The threat actors behind RedTail are likely operating their own mining pools or pool proxies instead of using public ones, aiming for greater control over mining outcomes despite the increased operational and financial costs of maintaining a private server. Akamai researchers noted that the hackers are using the newer RandomX algorithm for better efficiency and modifying the operating system configuration to use larger memory blocks, known as hugepages, to boost performance.

The use of private mining pools is a tactic reminiscent of North Korea's Lazarus Group, although Akamai has not directly attributed RedTail to any specific group. North Korea is known for its for-profit hacking operations, which include extensive cryptocurrency theft and other methods to evade sanctions (see: US FBI Busts North Korean IT Worker Employment Scams).

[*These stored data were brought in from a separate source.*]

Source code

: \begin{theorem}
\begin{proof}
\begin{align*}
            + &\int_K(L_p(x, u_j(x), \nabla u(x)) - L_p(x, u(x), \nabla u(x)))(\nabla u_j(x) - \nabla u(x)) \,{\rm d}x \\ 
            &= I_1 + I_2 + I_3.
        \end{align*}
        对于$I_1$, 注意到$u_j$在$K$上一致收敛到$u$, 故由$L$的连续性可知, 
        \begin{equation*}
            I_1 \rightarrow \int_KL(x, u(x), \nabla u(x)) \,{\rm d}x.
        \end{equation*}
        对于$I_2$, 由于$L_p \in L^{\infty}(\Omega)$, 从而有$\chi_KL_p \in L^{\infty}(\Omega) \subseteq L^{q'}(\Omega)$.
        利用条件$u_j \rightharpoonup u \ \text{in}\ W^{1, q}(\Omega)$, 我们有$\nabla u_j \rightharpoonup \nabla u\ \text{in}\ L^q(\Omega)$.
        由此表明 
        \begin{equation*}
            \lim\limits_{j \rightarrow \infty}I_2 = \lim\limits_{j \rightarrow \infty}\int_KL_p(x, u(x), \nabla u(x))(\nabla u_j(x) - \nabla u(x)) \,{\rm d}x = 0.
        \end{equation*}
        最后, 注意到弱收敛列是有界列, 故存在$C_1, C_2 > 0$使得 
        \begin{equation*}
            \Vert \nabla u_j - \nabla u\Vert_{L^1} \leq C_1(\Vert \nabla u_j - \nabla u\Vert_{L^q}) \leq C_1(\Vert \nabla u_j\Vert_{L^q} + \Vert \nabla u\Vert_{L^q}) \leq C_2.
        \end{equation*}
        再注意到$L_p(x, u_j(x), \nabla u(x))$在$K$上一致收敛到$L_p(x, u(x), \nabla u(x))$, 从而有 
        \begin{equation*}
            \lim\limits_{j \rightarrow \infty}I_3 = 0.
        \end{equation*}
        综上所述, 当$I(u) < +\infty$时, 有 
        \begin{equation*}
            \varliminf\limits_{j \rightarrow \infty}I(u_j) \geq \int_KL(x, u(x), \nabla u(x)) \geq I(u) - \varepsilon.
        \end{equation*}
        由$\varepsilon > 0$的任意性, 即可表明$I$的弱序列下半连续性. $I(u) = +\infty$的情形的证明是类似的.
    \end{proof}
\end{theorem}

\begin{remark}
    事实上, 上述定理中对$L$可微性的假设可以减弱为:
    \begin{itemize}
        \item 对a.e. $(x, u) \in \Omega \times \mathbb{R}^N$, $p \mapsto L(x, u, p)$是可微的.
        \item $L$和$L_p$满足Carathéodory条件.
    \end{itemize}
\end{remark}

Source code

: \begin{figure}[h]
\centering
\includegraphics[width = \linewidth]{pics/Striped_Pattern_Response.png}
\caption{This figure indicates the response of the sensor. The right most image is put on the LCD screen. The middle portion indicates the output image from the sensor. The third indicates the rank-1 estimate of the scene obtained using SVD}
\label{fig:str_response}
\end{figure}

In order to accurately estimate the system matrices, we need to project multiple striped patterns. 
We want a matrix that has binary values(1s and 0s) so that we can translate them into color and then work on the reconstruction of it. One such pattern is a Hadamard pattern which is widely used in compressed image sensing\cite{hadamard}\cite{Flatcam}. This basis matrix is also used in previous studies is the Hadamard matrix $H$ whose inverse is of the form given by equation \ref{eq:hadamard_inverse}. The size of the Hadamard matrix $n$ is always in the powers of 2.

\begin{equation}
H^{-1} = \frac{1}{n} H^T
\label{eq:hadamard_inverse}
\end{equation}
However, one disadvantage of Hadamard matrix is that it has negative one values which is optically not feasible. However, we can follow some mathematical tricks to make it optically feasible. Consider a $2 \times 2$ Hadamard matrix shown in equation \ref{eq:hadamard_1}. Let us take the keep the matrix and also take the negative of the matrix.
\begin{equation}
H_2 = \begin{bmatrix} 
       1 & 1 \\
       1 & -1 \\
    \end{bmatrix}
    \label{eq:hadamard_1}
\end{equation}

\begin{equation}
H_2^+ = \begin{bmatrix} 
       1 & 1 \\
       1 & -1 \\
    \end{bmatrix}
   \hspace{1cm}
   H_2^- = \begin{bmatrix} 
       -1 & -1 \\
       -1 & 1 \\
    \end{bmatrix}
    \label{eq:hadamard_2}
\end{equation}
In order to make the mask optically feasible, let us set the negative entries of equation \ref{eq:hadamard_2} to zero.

Initially spotted earlier this year, the RedTail malware has evolved to incorporate anti-research techniques, making it more difficult for security researchers to analyze and mitigate the threat. Akamai reports that the malware's operators quickly exploited the PAN-OS vulnerability, tracked as CVE-2024-3400, which allows attackers to create an arbitrary file enabling command execution with root user privileges (see: Likely State Hackers Exploiting Palo Alto Firewall Zero-Day).

Other notable targets include TP-Link routers, the China-origin content management system ThinkPHP, and Ivanti Connect Secure. Security researchers warn that advanced hackers, including state-sponsored threat actors, are increasingly focusing on edge devices due to their inconsistent endpoint detection and the proprietary software that complicates forensic analysis.